View Single Post
  #6   Report Post  
Roy Schestowitz
 
Posts: n/a
Default

__/ [Alan J. Flavell] on Sunday 11 September 2005 11:19 \__

On Sun, 11 Sep 2005, SpaceGirl wrote:

Alan J. Flavell wrote:


[comprehensive quote of my posting, without apparently having anything
relevant to say about it.]

Word XP and upwards stores its documents in XML format doesn't it?


So what? XML is only a format for defining markup. If the markup
doesn't do anything meaningful (specifically - if it only creates a
visual result on a printed page, without having any significant
structure) then it's not going to turn into effective HTML: it'd just
be the usual garbage in / garbage out that we're accustomed to with
Word conversions to soi-disant "web" format.

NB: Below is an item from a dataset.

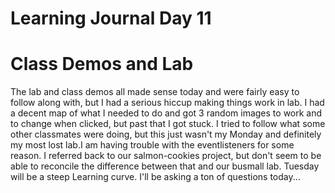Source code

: # Learning Journal Day 11

# Class Demos and Lab
The lab and class demos all made sense today and were fairly easy to follow along with, but I had a serious hiccup making things work in lab. I had a decent map of what I needed to do and got 3 random images to work and to change when clicked, but past that I got stuck. I tried to follow what some other classmates were doing, but this just wasn't my Monday and definitely my most lost lab.I am having trouble with the eventlisteners for some reason. I referred back to our salmon-cookies project, but don't seem to be able to reconcile the difference between that and our busmall lab. Tuesday will be a steep Learning curve. I'll be asking a ton of questions today...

You could probably write your own XSLT to turn in into HTML fairly
easily.


There seems to be some kind of conceptual disconnect here. Most Word
documents (in my experience) simply don't contain the necessary
structure for useful conversion to HTML: they've been created as a
purely visual construction for printing onto paper. It's irrelevant
what underlying technology you use (RTF, XML, SGML, whatever) - the
problem is that the source material simply does not represent the
needed structures, *because the document authors do not put it there*.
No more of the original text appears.